The challenges facing Newark’s public schools were underscored this week with the release of sobering PARCC scores that showed only a small fraction of students in New Jersey’s largest district meeting the state’s new testing benchmarks.
Only half of New Jersey students taking the new online tests met PARCC’s grade-level “expectations,” according to statewide results released last month by the Christie administration.
With statewide district-by-district numbers just now being released, Newark’s scores were among the most anticipated given both the district’s size and its high profile.
The results released Tuesday night didn’t provide a very flattering snapshot, to be sure, with passing rates as low as 5 percent on some high school math tests. The highs were just 28 percent in other sections, including Grade 7 language arts, while most passing rates were in the lower 20s and teens.
Newark Schools Superintendent Chris Cerf, the state’s former education commissioner who helped usher in the new tests, released the data at a sparsely attended meeting of the local school board.
He said the results should be a “clarion call” for the district to improve. At the same time, he faced questions from the audience about the effectiveness of his reforms and about the new test itself.
“These scores correlate to what we might have predicted based on other data, but they do reveal a very fundamental and indeed challenging truth,” Cerf said Tuesday night. “While roughly half of our students are demonstrating success or are very much in the game in approaching grade level expectations, what that means is roughly half are not.”
District officials described a slew of programs intended to remediate the shortcomings, especially in third-grade and ninth-grade literacy. In each of the grades, just one in five students attained PARCC’s defined grade level.
It wasn’t all bad news at Tuesday’s school board meeting. The PARCC results were released as part of a broader presentation that also detailed efforts to increase preschool enrollment and Cerf’s report that the four-year graduation rates rose to 70 percent in 2015, up from 61 percent in 2011.
Starting this year, the PARCC tests will gain more importance as they become one way to determine whether students get their high school diplomas. Students don’t currently need to pass the PARCC to graduate, but it is one of a half-dozen options for meeting the graduation requirement, a pathway that looks far narrower in Newark when less than half of this year’s seniors even came close to achieving a passing score.
While board members had plenty of questions about what steps are planned to improve the PARCC scores, several thanked Cerf for being more forthcoming than his controversial predecessor, Cami Anderson.And neither board members nor audience members seemed shocked by the test results, with questions focused more on why New Jersey was sticking with a test that was supposed to provide a nationwide measurement of student proficiency but is now used by just six states and Washington, D.C.

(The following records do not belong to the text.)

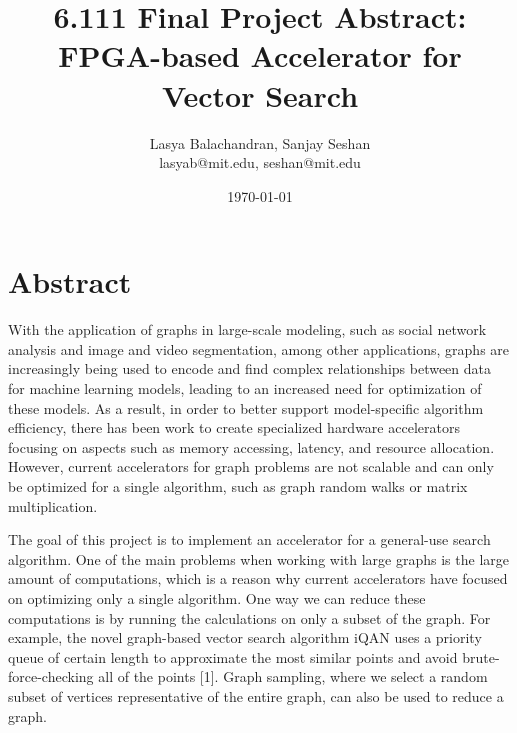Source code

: \documentclass{article}
\title{6.111 Final Project Abstract: \\ FPGA-based Accelerator for Vector Search}
\author{Lasya Balachandran, Sanjay Seshan\\lasyab@mit.edu, seshan@mit.edu}
\date{\today}
\begin{document}
\maketitle



\section*{Abstract}
With the application of graphs in large-scale modeling, such as social network analysis and image and video segmentation, among other applications, graphs are increasingly being used to encode and find complex relationships between data for machine learning models, leading to an increased need for optimization of these models. As a result, in order to better support model-specific algorithm efficiency, there has been work to create specialized hardware accelerators focusing on aspects such as memory accessing, latency, and resource allocation. However, current accelerators for graph problems are not scalable and can only be optimized for a single algorithm, such as graph random walks or matrix multiplication. 

The goal of this project is to implement an accelerator for a general-use search algorithm. One of the main problems when working with large graphs is the large amount of computations, which is a reason why current accelerators have focused on optimizing only a single algorithm. One way we can reduce these computations is by running the calculations on only a subset of the graph. For example, the novel graph-based vector search algorithm iQAN uses a priority queue of certain length to approximate the most similar points and avoid brute-force-checking all of the points [1]. Graph sampling, where we select a random subset of vertices representative of the entire graph, can also be used to reduce a graph.

\end{document}
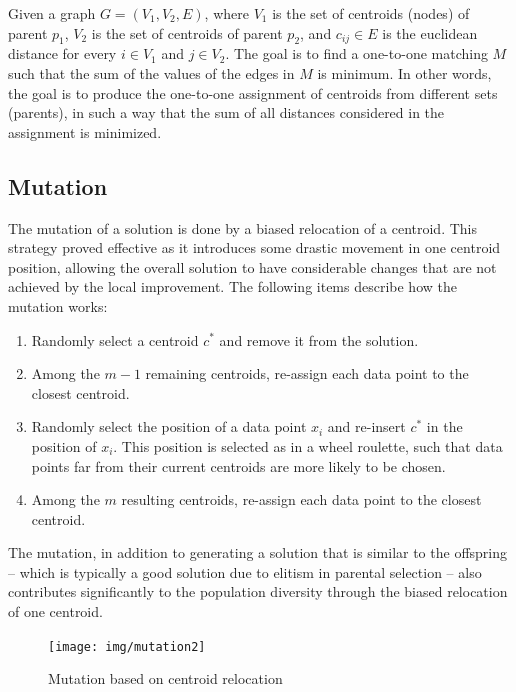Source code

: 
Given a graph $G = (V_1, V_2, E)$, where $V_1$ is the set of centroids (nodes) of parent $p_1$, $V_2$ is the set of centroids of parent $p_2$, and $c_{ij} \in E$ is the euclidean distance for every $i \in V_1$ and $j \in V_2$. The goal is to find a one-to-one matching $M$ such that the sum of the values of the edges in $M$ is minimum. In other words, the goal is to produce the one-to-one assignment of centroids from different sets (parents), in such a way that the sum of all distances considered in the assignment is minimized.

\subsection{Mutation}
The mutation of a solution is done by a biased relocation of a centroid. This strategy proved effective as it introduces some drastic movement in one centroid position, allowing the overall solution to have considerable changes that are not achieved by the local improvement. The following items describe how the mutation works:

\begin{enumerate}

	\item Randomly select a centroid $c^{*}$ and remove it from the solution.
	
	\item Among the $m-1$ remaining centroids, re-assign each data point to the closest centroid.
	
	\item Randomly select the position of a data point $x_i$ and re-insert $c^{*}$ in the position of $x_i$. This position is selected as in a wheel roulette, such that data points far from their current centroids are more likely to be chosen.
	
	\item Among the $m$ resulting centroids, re-assign each data point to the closest centroid.
		
\end{enumerate}

The mutation, in addition to generating a solution that is similar to the offspring -- which is typically a good solution due to elitism in parental selection -- also contributes significantly to the population diversity through the biased relocation of one centroid.

\begin{figure}[H]
  \begin{center}
    \texttt{[image: img/mutation2]}
    \caption{Mutation based on centroid relocation}\label{fig:mutation}
  \end{center}
\end{figure}

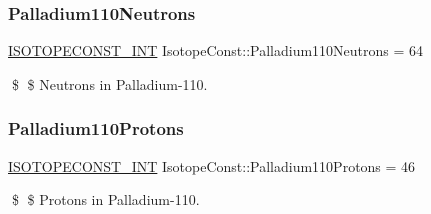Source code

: \subsubsection{\texorpdfstring{Palladium110\+Neutrons}{Palladium110Neutrons}}
{\footnotesize\ttfamily \mbox{\hyperlink{group___isotope_const-_macros_ga5f18360b3e99483a35c32d789e62621c}{I\+S\+O\+T\+O\+P\+E\+C\+O\+N\+S\+T\+\_\+\+I\+NT}} Isotope\+Const\+::\+Palladium110\+Neutrons = 64}

\$ \$ Neutrons in Palladium-\/110. \mbox{\label{group___isotope_const-_palladium-_pd110_gab424a3944eda1a1bace1bac28e08362d}} 
\subsubsection{\texorpdfstring{Palladium110\+Protons}{Palladium110Protons}}
{\footnotesize\ttfamily \mbox{\hyperlink{group___isotope_const-_macros_ga5f18360b3e99483a35c32d789e62621c}{I\+S\+O\+T\+O\+P\+E\+C\+O\+N\+S\+T\+\_\+\+I\+NT}} Isotope\+Const\+::\+Palladium110\+Protons = 46}

\$ \$ Protons in Palladium-\/110. 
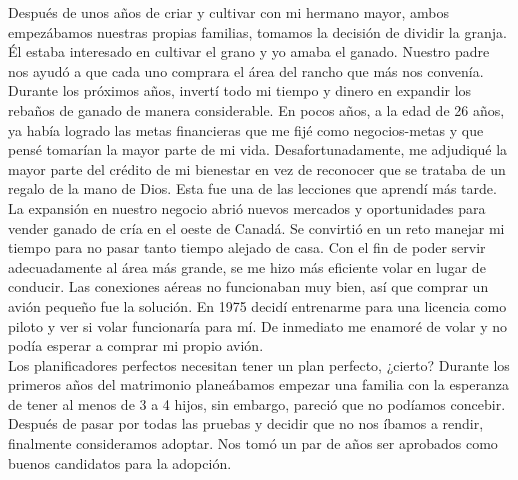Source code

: \documentclass[twoside, 12pt]{book}
\begin{document}
Después de unos años de criar y cultivar con mi hermano mayor, ambos empezábamos nuestras propias familias, tomamos la decisión de dividir la granja. Él estaba interesado en cultivar el grano y yo amaba el ganado. Nuestro padre nos ayudó a que cada uno comprara el área del rancho que más nos convenía. Durante los próximos años, invertí todo mi tiempo y dinero en expandir los rebaños de ganado de manera considerable. En pocos años, a la edad de 26 años, ya había logrado las metas financieras que me fijé como negocios-metas y que pensé tomarían la mayor parte de mi vida. Desafortunadamente, me adjudiqué la mayor parte del crédito de mi bienestar en vez de reconocer que se trataba de un regalo de la mano de Dios. Esta fue una de las lecciones que aprendí más tarde.
La expansión en nuestro negocio abrió nuevos mercados y oportunidades para vender ganado de cría en el oeste de Canadá. Se convirtió en un reto manejar mi tiempo para no pasar tanto tiempo alejado de casa. Con el fin de poder servir adecuadamente al área más grande, se me hizo más eficiente volar en lugar de conducir. Las conexiones aéreas no funcionaban muy bien, así que comprar un avión pequeño fue la solución. En 1975 decidí entrenarme para una licencia como piloto y ver si volar funcionaría para mí. De inmediato me enamoré de volar y no podía esperar a comprar mi propio avión.\\
            
Los planificadores perfectos necesitan tener un plan perfecto, ¿cierto? Durante los primeros años del matrimonio planeábamos empezar una familia con la esperanza de tener al menos de 3 a 4 hijos, sin embargo, pareció que no podíamos concebir. Después de pasar por todas las pruebas y decidir que no nos íbamos a rendir, finalmente consideramos adoptar. Nos tomó un par de años ser aprobados como buenos candidatos para la adopción.\\
\end{document}
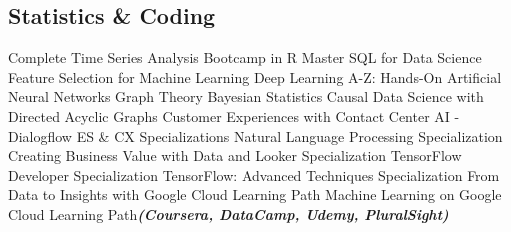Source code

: \documentclass[letterpaper]{deedy-resume_sm} %
\begin{document}
\subsection{Statistics \& Coding}
Complete Time Series Analysis Bootcamp in R \textbullet{} Master SQL for Data Science \textbullet{} Feature Selection for Machine Learning \textbullet{} Deep Learning A-Z: Hands-On Artificial Neural Networks \textbullet{} Graph Theory \textbullet{} Bayesian Statistics \textbullet{} Causal Data Science with Directed Acyclic Graphs \textbullet{} Customer Experiences with Contact Center AI - Dialogflow ES \& CX Specializations \textbullet{} Natural Language Processing Specialization \textbullet{} Creating Business Value with Data and Looker Specialization \textbullet{} TensorFlow Developer Specialization \textbullet{} TensorFlow: Advanced Techniques Specialization \textbullet{} From Data to Insights with Google Cloud Learning Path \textbullet{} Machine Learning on Google Cloud Learning Path{\footnotesize \textit{\textbf{(Coursera, DataCamp, Udemy, PluralSight)}}}
\end{document}
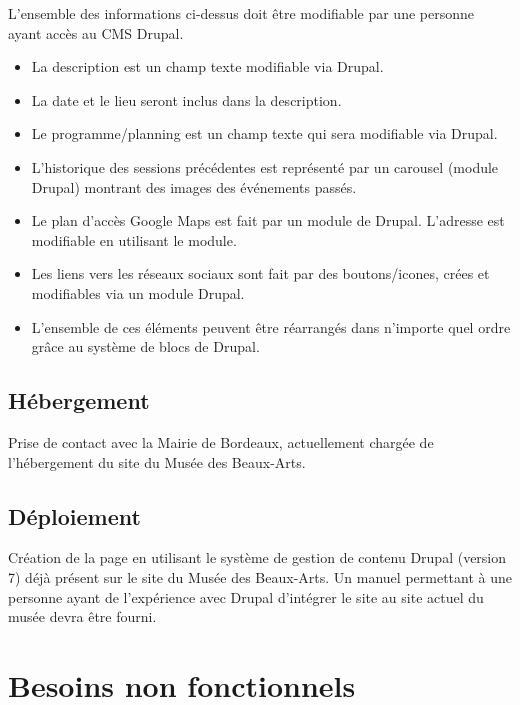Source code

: \documentclass[11pt]{report}
\begin{document}
\vspace{0.5cm}

L'ensemble des informations ci-dessus doit être modifiable par une personne
ayant accès au CMS Drupal. \\

\begin{itemize}
	\item La description est un champ texte modifiable via Drupal.
	\item La date et le lieu seront inclus dans la description.
	\item Le programme/planning est un champ texte qui sera modifiable via Drupal.
	\item L'historique des sessions précédentes est représenté par un carousel
	(module Drupal) montrant des images des événements passés.
	\item Le plan d'accès Google Maps est fait par un module de Drupal.
	L'adresse est modifiable en utilisant le module.
	\item Les liens vers les réseaux sociaux sont fait par des boutons/icones,
	crées et modifiables via un module Drupal.
	\item L'ensemble de ces éléments peuvent être réarrangés dans n'importe quel ordre grâce au système de blocs de Drupal.
\end{itemize}

\subsection*{Hébergement}
Prise de contact avec la Mairie de Bordeaux, actuellement chargée de
l'hébergement du site du Musée des Beaux-Arts.

\subsection*{Déploiement}
Création de la page en utilisant le système de gestion de contenu Drupal
(version 7) déjà présent sur le site du Musée des Beaux-Arts.
Un manuel permettant à une personne ayant de l'expérience avec Drupal
d'intégrer le site au site actuel du musée devra être fourni.


\section{Besoins non fonctionnels}
\end{document}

“I am dumbfounded why we are continuing to follow a failed test,” parent Veronica Branch told the board, proceeding to describe the lack of a music teacher and other underfunded programs at her local elementary school.
Others told the board that better security is needed at several of the city’s high schools, saying fights have become more commonplace, and another audience member described a shortage of textbooks in even the highest-level classes.